Mulher e Corpo (de baiana)
- marlavaz
- 27 de fev. de 2016
- 3 min de leitura

Costumo dizer que minha cabeça é de cidadã do mundo, mas meu corpo é de baiana.
Quando acordo, por mais que me esforce para ser rápida, qual! Arrasto-me pela casa, atrasando tudo!
Primeiro delicio-me, na varanda, aspirando o verde das árvores. Em seguida, languidamente, deslizo para o ritual do chá. Mansamente, pego o bule de ferro fundido japonês, e coloco uma porção de chá inglês. Despeço-me do lord pó, com a mesura de um coador canadense. Ponho, então, o real líquido numa chávena americana (heresia não, vitória da ex-colônia). Com um garfinho de prata, relíquia do faqueiro do enxoval do ex-casamento, boto um pedaço de cuscuz nordestino num pratinho de porcelana alemã, remanescente do único gesto rápido de minha vida – o divórcio.
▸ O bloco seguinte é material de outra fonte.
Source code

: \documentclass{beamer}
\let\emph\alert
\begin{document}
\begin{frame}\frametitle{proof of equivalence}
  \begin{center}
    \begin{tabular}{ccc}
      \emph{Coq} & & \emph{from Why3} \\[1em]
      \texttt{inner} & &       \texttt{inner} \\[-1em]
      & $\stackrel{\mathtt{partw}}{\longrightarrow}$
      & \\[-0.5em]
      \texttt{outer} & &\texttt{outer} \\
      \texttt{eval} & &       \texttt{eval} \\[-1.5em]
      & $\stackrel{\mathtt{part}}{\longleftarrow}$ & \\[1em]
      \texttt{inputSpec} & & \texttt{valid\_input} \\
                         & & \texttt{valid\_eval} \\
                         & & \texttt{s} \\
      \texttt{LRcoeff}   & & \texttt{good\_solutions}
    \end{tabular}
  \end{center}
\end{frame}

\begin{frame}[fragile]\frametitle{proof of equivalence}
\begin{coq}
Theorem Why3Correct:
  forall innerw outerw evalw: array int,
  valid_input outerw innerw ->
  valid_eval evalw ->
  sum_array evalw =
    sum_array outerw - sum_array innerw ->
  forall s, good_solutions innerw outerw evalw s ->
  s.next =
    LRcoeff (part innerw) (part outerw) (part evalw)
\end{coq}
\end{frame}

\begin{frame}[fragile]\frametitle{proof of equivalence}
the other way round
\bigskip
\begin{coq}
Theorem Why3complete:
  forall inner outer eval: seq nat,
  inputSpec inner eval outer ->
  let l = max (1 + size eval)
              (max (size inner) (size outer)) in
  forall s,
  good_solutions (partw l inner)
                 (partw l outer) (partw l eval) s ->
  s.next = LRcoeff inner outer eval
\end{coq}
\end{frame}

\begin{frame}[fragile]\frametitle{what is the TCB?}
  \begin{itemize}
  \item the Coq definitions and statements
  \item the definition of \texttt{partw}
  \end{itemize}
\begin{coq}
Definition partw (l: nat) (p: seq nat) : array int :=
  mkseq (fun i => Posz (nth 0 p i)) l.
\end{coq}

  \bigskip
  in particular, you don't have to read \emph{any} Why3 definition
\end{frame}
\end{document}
Então, lentamente, mastigo 100 vezes cada pedaço e vou sorvendo o chá por cerca de uma hora. Muito tempo? Isso não é nada, o oriental leva quatro horas! Quem sabe, oriental tenha alguma coisa de baiano.
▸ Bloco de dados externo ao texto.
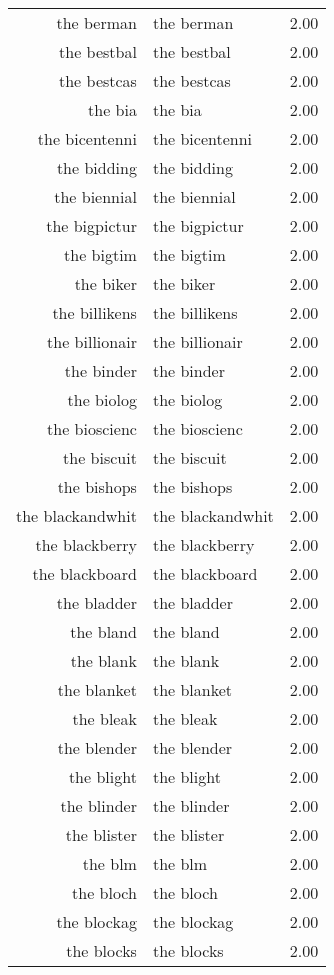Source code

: \begin{table}[ht]
\begin{tabular}{rlr}
  the berman & the berman & 2.00 \\ 
  the bestbal & the bestbal & 2.00 \\ 
  the bestcas & the bestcas & 2.00 \\ 
  the bia & the bia & 2.00 \\ 
  the bicentenni & the bicentenni & 2.00 \\ 
  the bidding & the bidding & 2.00 \\ 
  the biennial & the biennial & 2.00 \\ 
  the bigpictur & the bigpictur & 2.00 \\ 
  the bigtim & the bigtim & 2.00 \\ 
  the biker & the biker & 2.00 \\ 
  the billikens & the billikens & 2.00 \\ 
  the billionair & the billionair & 2.00 \\ 
  the binder & the binder & 2.00 \\ 
  the biolog & the biolog & 2.00 \\ 
  the bioscienc & the bioscienc & 2.00 \\ 
  the biscuit & the biscuit & 2.00 \\ 
  the bishops & the bishops & 2.00 \\ 
  the blackandwhit & the blackandwhit & 2.00 \\ 
  the blackberry & the blackberry & 2.00 \\ 
  the blackboard & the blackboard & 2.00 \\ 
  the bladder & the bladder & 2.00 \\ 
  the bland & the bland & 2.00 \\ 
  the blank & the blank & 2.00 \\ 
  the blanket & the blanket & 2.00 \\ 
  the bleak & the bleak & 2.00 \\ 
  the blender & the blender & 2.00 \\ 
  the blight & the blight & 2.00 \\ 
  the blinder & the blinder & 2.00 \\ 
  the blister & the blister & 2.00 \\ 
  the blm & the blm & 2.00 \\ 
  the bloch & the bloch & 2.00 \\ 
  the blockag & the blockag & 2.00 \\ 
  the blocks & the blocks & 2.00 \\ 

\end{tabular}
\end{table}
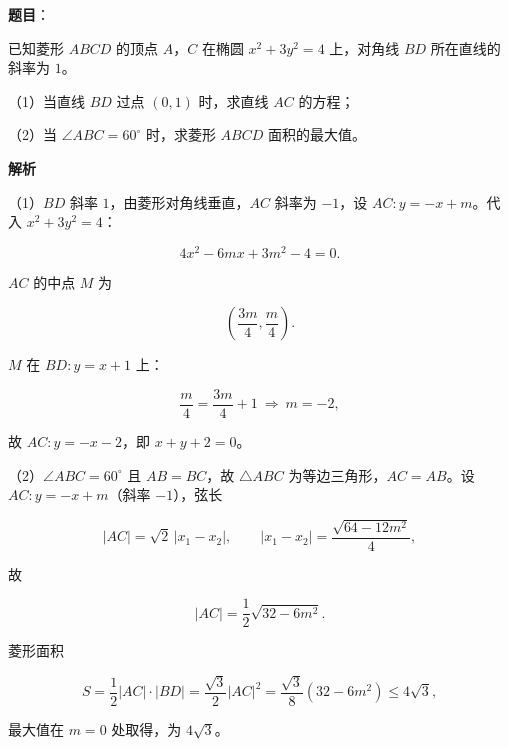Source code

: \begin{answer}

\textbf{题目}：

已知菱形 $ABCD$ 的顶点 $A$，$C$ 在椭圆 $x^2+3y^2=4$ 上，对角线 $BD$ 所在直线的斜率为 $1$。

（1）当直线 $BD$ 过点 $(0,1)$ 时，求直线 $AC$ 的方程；

（2）当 $\angle ABC=60^\circ$ 时，求菱形 $ABCD$ 面积的最大值。

\textbf{解析}

（1）$BD$ 斜率 $1$，由菱形对角线垂直，$AC$ 斜率为 $-1$，设 $AC:y=-x+m$。代入 $x^2+3y^2=4$：

\nopagebreak[4]
\[4x^2-6mx+3m^2-4=0.\]

$AC$ 的中点 $M$ 为

\nopagebreak[4]
\[\left(\frac{3m}4,\frac m4\right).\]

$M$ 在 $BD:y=x+1$ 上：

\nopagebreak[4]
\[\frac m4=\frac{3m}4+1\ \Longrightarrow\ m=-2,\]

故 $AC:y=-x-2$，即 $x+y+2=0$。

（2）$\angle ABC=60^\circ$ 且 $AB=BC$，故 $\triangle ABC$ 为等边三角形，$AC=AB$。设 $AC:y=-x+m$（斜率 $-1$），弦长

\nopagebreak[4]
\[|AC|=\sqrt2\,|x_1-x_2|,\qquad |x_1-x_2|=\frac{\sqrt{64-12m^2}}4,\]

故

\nopagebreak[4]
\[|AC|=\frac12\sqrt{32-6m^2}.\]

菱形面积

\nopagebreak[4]
\[S=\frac12|AC|\cdot|BD|=\frac{\sqrt3}2|AC|^2=\frac{\sqrt3}8(32-6m^2)\leqslant4\sqrt3,\]

最大值在 $m=0$ 处取得，为 $4\sqrt3$。


\end{answer}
Por isso, fui praticar o tai-chi-chuan. Encaixo o corpo dobrando um pouco as pernas, viro as palmas das mãos para cima, ficando na posição denominada mapu, por horas a fio, contemplando o nada... Porém, de acordo com meu amigo Reinaldo, economista de esquerda, embora bem sucedido no capitalismo, meu negócio não é bem essa luta marcial. Segundo ele, quero ficar nessa postura contemplativa ostentando minha conquista de vida – olha gente, to aqui fazendo nada!
Acho que ele tem razão, pois quanto mais tento ser oriental, mais ocidental eu fico. Porque meu karma é esse corpo de baiana.
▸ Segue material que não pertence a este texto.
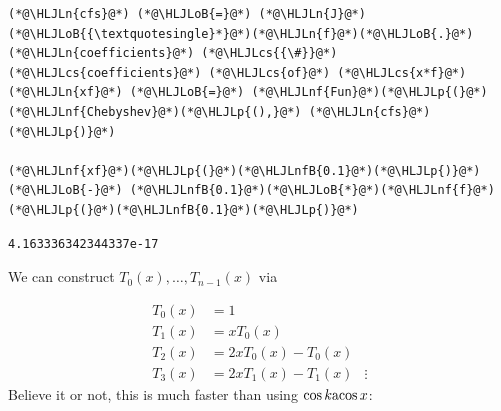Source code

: \documentclass[12pt,a4paper]{article}
\newcommand{\HLJLn}[1]{#1}
\newcommand{\HLJLnf}[1]{\textcolor[RGB]{66,102,213}{#1}}
\newcommand{\HLJLnfB}[1]{\textcolor[RGB]{59,151,46}{#1}}
\newcommand{\HLJLoB}[1]{\textcolor[RGB]{102,102,102}{\textbf{#1}}}
\newcommand{\HLJLp}[1]{#1}
\newcommand{\HLJLcs}[1]{\textcolor[RGB]{153,153,119}{\textit{#1}}}
\def\acos{ {\rm acos}\, }
\begin{document}
\begin{lstlisting}
(*@\HLJLn{cfs}@*) (*@\HLJLoB{=}@*) (*@\HLJLn{J}@*)(*@\HLJLoB{{\textquotesingle}*}@*)(*@\HLJLn{f}@*)(*@\HLJLoB{.}@*)(*@\HLJLn{coefficients}@*) (*@\HLJLcs{{\#}}@*) (*@\HLJLcs{coefficients}@*) (*@\HLJLcs{of}@*) (*@\HLJLcs{x*f}@*)
(*@\HLJLn{xf}@*) (*@\HLJLoB{=}@*) (*@\HLJLnf{Fun}@*)(*@\HLJLp{(}@*)(*@\HLJLnf{Chebyshev}@*)(*@\HLJLp{(),}@*) (*@\HLJLn{cfs}@*)(*@\HLJLp{)}@*)

(*@\HLJLnf{xf}@*)(*@\HLJLp{(}@*)(*@\HLJLnfB{0.1}@*)(*@\HLJLp{)}@*) (*@\HLJLoB{-}@*) (*@\HLJLnfB{0.1}@*)(*@\HLJLoB{*}@*)(*@\HLJLnf{f}@*)(*@\HLJLp{(}@*)(*@\HLJLnfB{0.1}@*)(*@\HLJLp{)}@*)
\end{lstlisting}

\begin{lstlisting}
4.163336342344337e-17
\end{lstlisting}


We can construct $T_0(x),\ldots,T_{n-1}(x)$ via


\begin{align*}
    T_0(x) &= 1\\
    T_1(x) &= x T_0(x) \\
    T_2(x) &= 2x  T_0(x) -  T_0(x) \\    
    T_3(x) &= 2x T_1(x) - T_1(x)
    &\vdots
\end{align*}
Believe it or not, this is much faster than using $\cos k \acos x$:
\end{document}
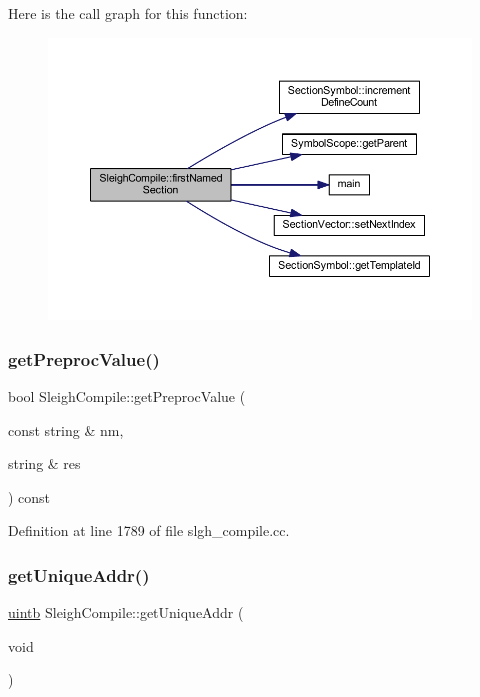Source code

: Here is the call graph for this function\+:
\nopagebreak
\begin{figure}[H]
\begin{center}
\leavevmode
\includegraphics[width=350pt]{class_sleigh_compile_a5b1db8a0c6f01322e117577d323c75cd_cgraph}
\end{center}
\end{figure}
\mbox{\label{class_sleigh_compile_a009d448b5035a45a520b85074b0d545a}} 
\subsubsection{\texorpdfstring{getPreprocValue()}{getPreprocValue()}}
{\footnotesize\ttfamily bool Sleigh\+Compile\+::get\+Preproc\+Value (\begin{DoxyParamCaption}\item[{const string \&}]{nm,  }\item[{string \&}]{res }\end{DoxyParamCaption}) const}



Definition at line 1789 of file slgh\+\_\+compile.\+cc.

\mbox{\label{class_sleigh_compile_a32f70f8b08cba76013faffe61966a080}} 
\subsubsection{\texorpdfstring{getUniqueAddr()}{getUniqueAddr()}}
{\footnotesize\ttfamily \mbox{\hyperlink{types_8h_a2db313c5d32a12b01d26ac9b3bca178f}{uintb}} Sleigh\+Compile\+::get\+Unique\+Addr (\begin{DoxyParamCaption}\item[{void}]{ }\end{DoxyParamCaption})}



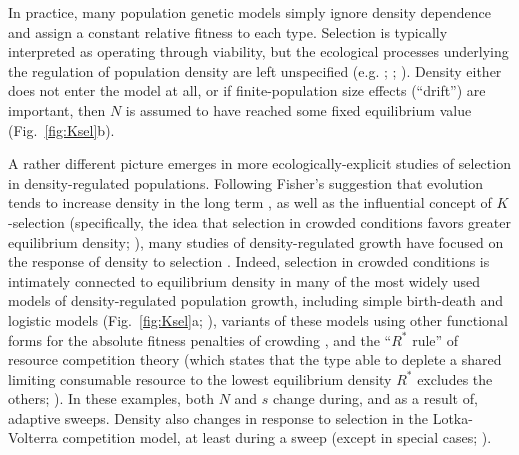 \documentclass[12pt]{article}
\begin{document}
In practice, many population genetic models simply ignore density dependence and assign a constant relative fitness to each type. Selection is typically interpreted as operating through viability, but the ecological processes underlying the regulation of population density are left unspecified (e.g. \citealt{gillespie_2004}; \citealt{nagylaki_1992}; \citealt{ewens_2004}). Density either does not enter the model at all, or if finite-population size effects (``drift'') are important, then $N$ is assumed to have reached some fixed equilibrium value (Fig.~\ref{fig:Ksel}b). 

A rather different picture emerges in more ecologically-explicit studies of selection in density-regulated populations. Following Fisher's suggestion that evolution tends to increase density in the long term \citep{fisher_1930, leon_1978, lande_2009}, as well as the influential concept of $K$-selection (specifically, the idea that selection in crowded conditions favors greater equilibrium density; \citealt{macarthur_1962}), many studies of density-regulated growth have focused on the response of density to selection \citep{kostitzin_1939,macarthur_1967,roughgarden_1979,christiansen_2004}. Indeed, selection in crowded conditions is intimately connected to equilibrium density in many of the most widely used models of density-regulated population growth, including simple birth-death \citep{kostitzin_1939} and logistic models (Fig.~\ref{fig:Ksel}a; \citealt{macarthur_1962,roughgarden_1979,boyce_1984}), variants of these models using other functional forms for the absolute fitness penalties of crowding \citep{kimura_1978,charlesworth_1971,lande_2009,nagylaki_1979,lande_2009}, and the ``$R^*$ rule'' of resource competition theory (which states that the type able to deplete a shared limiting consumable resource to the lowest equilibrium density $R^*$ excludes the others; \citealt{grover_1997}). In these examples, both $N$ and $s$ change during, and as a result of, adaptive sweeps. Density also changes in response to selection in the Lotka-Volterra competition model, at least during a sweep (except in special cases; \citealt{gill_1974,smouse_1976,mallet_2012}).
\end{document}
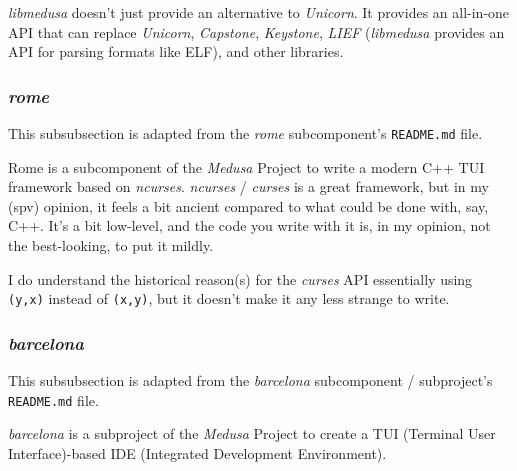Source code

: \documentclass{article}
\begin{document}
	\textit{libmedusa} doesn't just provide an alternative to \textit{Unicorn}.
	It provides an all-in-one API that can replace \textit{Unicorn},
	\textit{Capstone}, \textit{Keystone}, \textit{LIEF} (\textit{libmedusa}
	provides an API for parsing formats like ELF), and other libraries.

	\subsubsection{\textit{rome}}
	This subsubsection is adapted from the \textit{rome} subcomponent's
	\texttt{README.md} file.

	Rome is a subcomponent of the \textit{Medusa} Project to write a modern C++
	TUI framework based on \textit{ncurses}. \textit{ncurses} / \textit{curses}
	is a great framework, but in my (spv) opinion, it feels a bit ancient
	compared to what could be done with, say, C++. It's a bit low-level, and the
	code you write with it is, in my opinion, not the best-looking, to put it
	mildly.

	I do understand the historical reason(s) for the \textit{curses} API
	essentially using \texttt{(y,x)} instead of \texttt{(x,y)}, but it doesn't
	make it any less strange to write.

	\subsubsection{\textit{barcelona}}
	This subsubsection is adapted from the \textit{barcelona} subcomponent /
	subproject's \texttt{README.md} file.

	\textit{barcelona} is a subproject of the \textit{Medusa} Project to create
	a TUI (Terminal User Interface)-based IDE (Integrated Development
	Environment).
\end{document}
Todavia o melhor mesmo foi quando entreguei meu corpo a um massagista japonês. Transpus o santuário do ”Massagens para Executivos”. Porém, meu primeiro gesto não foi lento. Tive que abrir, rapidamente, a carteira para pagar o carnê. Em seguida, fui conduzida a uma sala oriental com tatame e tudo.
Entrementes, surge do universo, num grande salto, um japonês baixinho e largo e, com as rápidas mãozinhas, torce meu pescoço, colocando meu rosto nas costas (lembram do filme Boneco Assassino?). Gente, tive que sufocar um grito pronto, porque novamente meu pescoço foi torcido para o outro lado, e o japonês indagava: “Senhola tem muitas dívidas? Polque pescoço muito dulo.”
Nem ousei negar, confirmava tudo, até quando fui atirada sobre o colchonete, enquanto o japonês torcia meus membros, desafiando as leis da física. Não conseguia berrar por sequer uma dor, porque uma dor emendava na outra. Contudo, o pior estava por vir.
O japonês virou-me de costas (pensei, é agora), saltou sobre minha coluna gritando sons e palavras ininteligíveis, traduzidas depois por meu amigo, o engenheiro Williams Diaz: “Viva, mais um carnê!”
Daí, entendi porque se paga adiantado. Além disso, dois grandes amigos, não baianos, me perguntaram pra que eu paguei o japonês se eles podiam me dar porrada de graça. E eu respondi: “Agora é tarde, já paguei”.
Saí dessa câmara de tortura, para ser sobmetida a uma sessão de acupuntura elétrica, mas dia seguinte cada ponto acupuntado inflamou!
Acreditem, só dei fim ao masoquismo, rasgando o restante do carnê, quando o japa deu num salto mais vigoroso sobre minha coluna, e o tecido da pele abriu! O Marquês de Sade teria ficado orgulhoso do discípulo com o sangue jorrado.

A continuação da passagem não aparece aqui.